━━━━━ INPUT RECORDS

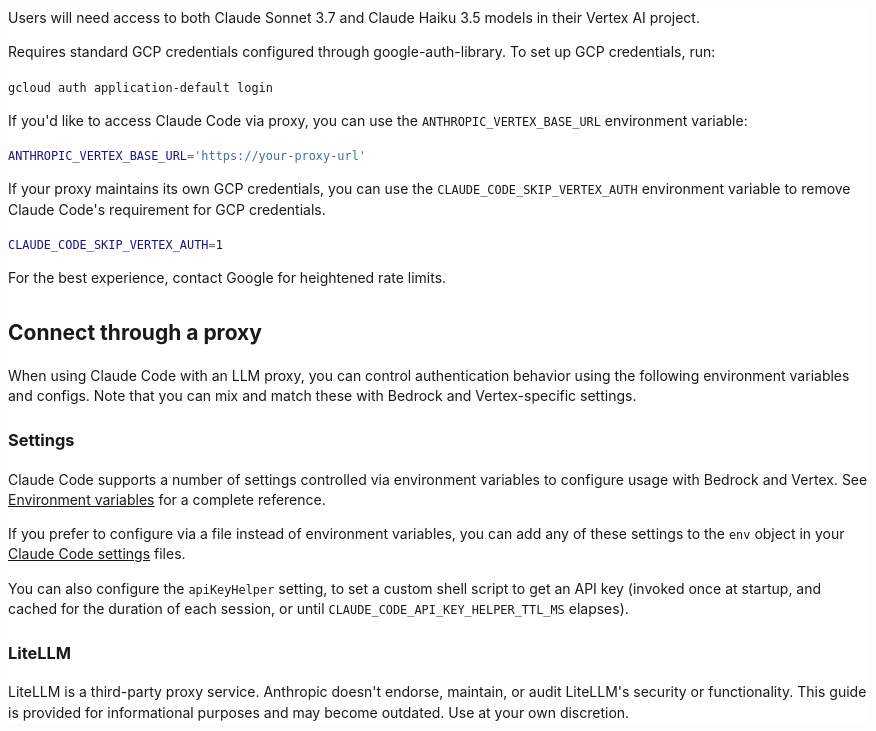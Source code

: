 <Note>
  Users will need access to both Claude Sonnet 3.7 and Claude Haiku 3.5 models
  in their Vertex AI project.
</Note>

Requires standard GCP credentials configured through google-auth-library. To set
up GCP credentials, run:

```bash
gcloud auth application-default login
```

If you'd like to access Claude Code via proxy, you can use the
`ANTHROPIC_VERTEX_BASE_URL` environment variable:

```bash
ANTHROPIC_VERTEX_BASE_URL='https://your-proxy-url'
```

If your proxy maintains its own GCP credentials, you can use the
`CLAUDE_CODE_SKIP_VERTEX_AUTH` environment variable to remove Claude Code's
requirement for GCP credentials.

```bash
CLAUDE_CODE_SKIP_VERTEX_AUTH=1
```

For the best experience, contact Google for heightened rate limits.

## Connect through a proxy

When using Claude Code with an LLM proxy, you can control authentication
behavior using the following environment variables and configs. Note that you
can mix and match these with Bedrock and Vertex-specific settings.

### Settings

Claude Code supports a number of settings controlled via environment variables
to configure usage with Bedrock and Vertex. See
[Environment variables](/en/docs/claude-code/settings#environment-variables) for
a complete reference.

If you prefer to configure via a file instead of environment variables, you can
add any of these settings to the `env` object in your
[Claude Code settings](/en/docs/claude-code/settings#available-settings) files.

You can also configure the `apiKeyHelper` setting, to set a custom shell script
to get an API key (invoked once at startup, and cached for the duration of each
session, or until `CLAUDE_CODE_API_KEY_HELPER_TTL_MS` elapses).

### LiteLLM

<Note>
  LiteLLM is a third-party proxy service. Anthropic doesn't endorse, maintain,
  or audit LiteLLM's security or functionality. This guide is provided for
  informational purposes and may become outdated. Use at your own discretion.
</Note>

━━━━━━━━━━

### WORK TO BE COMPLETED
Each line of the data above must be reproduced as written. Skip the pictures.

### OUTPUT FOR THIS EXERCISE
Source code

: <Note>
  Users will need access to both Claude Sonnet 3.7 and Claude Haiku 3.5 models
  in their Vertex AI project.
</Note>

Requires standard GCP credentials configured through google-auth-library. To set
up GCP credentials, run:

```bash
gcloud auth application-default login
```

If you'd like to access Claude Code via proxy, you can use the
`ANTHROPIC_VERTEX_BASE_URL` environment variable:

```bash
ANTHROPIC_VERTEX_BASE_URL='https://your-proxy-url'
```

If your proxy maintains its own GCP credentials, you can use the
`CLAUDE_CODE_SKIP_VERTEX_AUTH` environment variable to remove Claude Code's
requirement for GCP credentials.

```bash
CLAUDE_CODE_SKIP_VERTEX_AUTH=1
```

For the best experience, contact Google for heightened rate limits.

## Connect through a proxy

When using Claude Code with an LLM proxy, you can control authentication
behavior using the following environment variables and configs. Note that you
can mix and match these with Bedrock and Vertex-specific settings.

### Settings

Claude Code supports a number of settings controlled via environment variables
to configure usage with Bedrock and Vertex. See
[Environment variables](/en/docs/claude-code/settings#environment-variables) for
a complete reference.

If you prefer to configure via a file instead of environment variables, you can
add any of these settings to the `env` object in your
[Claude Code settings](/en/docs/claude-code/settings#available-settings) files.

You can also configure the `apiKeyHelper` setting, to set a custom shell script
to get an API key (invoked once at startup, and cached for the duration of each
session, or until `CLAUDE_CODE_API_KEY_HELPER_TTL_MS` elapses).

### LiteLLM

<Note>
  LiteLLM is a third-party proxy service. Anthropic doesn't endorse, maintain,
  or audit LiteLLM's security or functionality. This guide is provided for
  informational purposes and may become outdated. Use at your own discretion.
</Note>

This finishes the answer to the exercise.